Some people prefer to use blunt, factual, or medical terms. Others like to use softer or euphemistic language. Certain words or phrases may upset someone who is going through a crisis. It’s usually best to mirror your friend.
For example, if your friend has had a miscarriage, they might prefer to use the term “loss” when talking about it.
Some people like to talk about their problems. Others prefer to think about something else and talk about completely unrelated topics when they are stressed, broken hearted, or in pain. Follow your friend’s lead.
For example, if they want to talk about their favorite memories of a relative who just died, give them the opportunity to reminisce. But if they are determined to talk about ordinary or trivial things, go along with it.

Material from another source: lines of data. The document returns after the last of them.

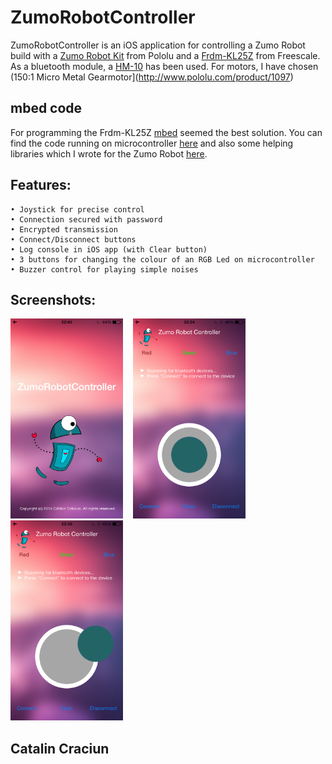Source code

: ZumoRobotController
===================

ZumoRobotController is an iOS application for controlling a Zumo Robot build with a [Zumo Robot Kit](http://www.pololu.com/product/2505) from Pololu and a [Frdm-KL25Z](http://www.freescale.com/webapp/sps/site/prod_summary.jsp?code=FRDM-KL25Z) from Freescale. As a bluetooth module, a [HM-10](http://imall.iteadstudio.com/im130614001.html) has been used. For motors, I have chosen (150:1 Micro Metal Gearmotor](http://www.pololu.com/product/1097)

mbed code
---------
For programming the Frdm-KL25Z [mbed](https://mbed.org) seemed the best solution. You can find the code running on microcontroller [here](http://developer.mbed.org/users/catalincraciun7/code/ZumoRobotBluetoothControlled/) and also some helping libraries which I wrote for the Zumo Robot [here](http://developer.mbed.org/users/catalincraciun7/code/ZumoRobotUtilities/).

Features:
---------
	• Joystick for precise control
	• Connection secured with password
	• Encrypted transmission
	• Connect/Disconnect buttons
	• Log console in iOS app (with Clear button)
	• 3 buttons for changing the colour of an RGB Led on microcontroller
	• Buzzer control for playing simple noises

Screenshots:
------------
<img alt="App Screenshot 1" src="https://raw.githubusercontent.com/catalincraciun/ZumoRobotController/master/Screenshots/appScreenshot1.png" width="180">
&nbsp;&nbsp;
<img alt="App Screenshot 1" src="https://raw.githubusercontent.com/catalincraciun/ZumoRobotController/master/Screenshots/appScreenshot2.png" width="180">
&nbsp;&nbsp;
<img alt="App Screenshot 1" src="https://raw.githubusercontent.com/catalincraciun/ZumoRobotController/master/Screenshots/appScreenshot3.png" width="180">

Catalin Craciun
---------------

You don’t want your friend to feel as though you are pushing your beliefs onto them when they are vulnerable. If you are both members of the same faith, it is probably OK to suggest that you pray, meditate, or carry out a comforting ritual together. But if you come from different religious backgrounds, it’s usually best to avoid mentioning religion or spirituality.
Allow your friend to share their news and open up to other people at their own pace. For example, if your friend has recently lost a pet, they may not have told all their friends and family members, so do not post a message of support on their social media where everyone can see it.
It might take your friend a long time to process and recover from a crisis or tragedy. Check in with them regularly. As a general rule, reach out no less often than you would normally. Don’t avoid your friend. Although it’s good to respect their privacy, most people appreciate ongoing support.
Anniversaries and special occasions are often difficult after a loss. Your friend may appreciate a supportive message on these days. Keep your message short and, if you are able and willing to support them, let them know they can reach out to you.
Here are some examples of messages you could send:
- [On a deceased relative’s birthday] “I’m thinking of you today. If you need to talk, just call me.”
- [At New Year shortly after a divorce] “Just wanted to check in and let you know that you’re in my thoughts today. I’m here to listen if you want to talk.”